Saved entries —

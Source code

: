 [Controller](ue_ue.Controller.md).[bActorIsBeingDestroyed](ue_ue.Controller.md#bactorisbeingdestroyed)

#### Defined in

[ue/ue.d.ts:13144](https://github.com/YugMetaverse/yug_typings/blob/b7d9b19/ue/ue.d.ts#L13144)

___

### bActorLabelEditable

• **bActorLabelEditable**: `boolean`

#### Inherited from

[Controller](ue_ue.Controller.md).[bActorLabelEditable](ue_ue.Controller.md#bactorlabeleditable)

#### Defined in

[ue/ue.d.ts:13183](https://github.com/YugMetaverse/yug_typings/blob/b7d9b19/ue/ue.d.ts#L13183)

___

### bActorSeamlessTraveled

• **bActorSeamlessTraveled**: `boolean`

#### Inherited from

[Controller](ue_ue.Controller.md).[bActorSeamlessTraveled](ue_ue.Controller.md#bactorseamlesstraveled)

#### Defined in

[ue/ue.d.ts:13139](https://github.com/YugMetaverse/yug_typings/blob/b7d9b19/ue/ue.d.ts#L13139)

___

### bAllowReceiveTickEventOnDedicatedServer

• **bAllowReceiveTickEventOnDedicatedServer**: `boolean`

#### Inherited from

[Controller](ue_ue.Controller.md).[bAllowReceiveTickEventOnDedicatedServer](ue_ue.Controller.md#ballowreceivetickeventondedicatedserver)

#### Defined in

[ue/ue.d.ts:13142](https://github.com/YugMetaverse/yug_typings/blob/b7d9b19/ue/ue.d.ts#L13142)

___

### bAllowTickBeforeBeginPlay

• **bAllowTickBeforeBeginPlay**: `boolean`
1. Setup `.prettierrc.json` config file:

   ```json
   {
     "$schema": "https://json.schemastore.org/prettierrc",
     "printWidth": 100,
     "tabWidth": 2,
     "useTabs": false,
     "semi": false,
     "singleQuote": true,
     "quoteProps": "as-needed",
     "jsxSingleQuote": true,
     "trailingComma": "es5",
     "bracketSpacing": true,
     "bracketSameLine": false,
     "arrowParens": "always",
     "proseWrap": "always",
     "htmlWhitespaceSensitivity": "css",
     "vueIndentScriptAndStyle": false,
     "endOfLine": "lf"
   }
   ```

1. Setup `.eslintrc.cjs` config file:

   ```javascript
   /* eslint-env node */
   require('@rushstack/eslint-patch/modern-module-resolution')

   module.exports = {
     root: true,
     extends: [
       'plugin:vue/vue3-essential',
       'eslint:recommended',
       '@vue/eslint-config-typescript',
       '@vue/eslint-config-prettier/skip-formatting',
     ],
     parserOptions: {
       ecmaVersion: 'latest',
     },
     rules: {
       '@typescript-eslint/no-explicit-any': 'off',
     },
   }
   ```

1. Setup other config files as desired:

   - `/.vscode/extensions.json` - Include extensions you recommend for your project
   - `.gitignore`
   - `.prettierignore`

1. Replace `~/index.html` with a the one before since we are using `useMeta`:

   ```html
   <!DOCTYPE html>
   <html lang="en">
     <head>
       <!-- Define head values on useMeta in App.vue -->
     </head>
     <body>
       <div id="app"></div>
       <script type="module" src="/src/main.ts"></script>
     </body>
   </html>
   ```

Problem statement — Whenever a line of the records holds the string "bAllowReceiveTickEventOnDedicatedServer", pick it out and copy it.

Written answer —
### bAllowReceiveTickEventOnDedicatedServer
• **bAllowReceiveTickEventOnDedicatedServer**: `boolean`
[Controller](ue_ue.Controller.md).[bAllowReceiveTickEventOnDedicatedServer](ue_ue.Controller.md#ballowreceivetickeventondedicatedserver)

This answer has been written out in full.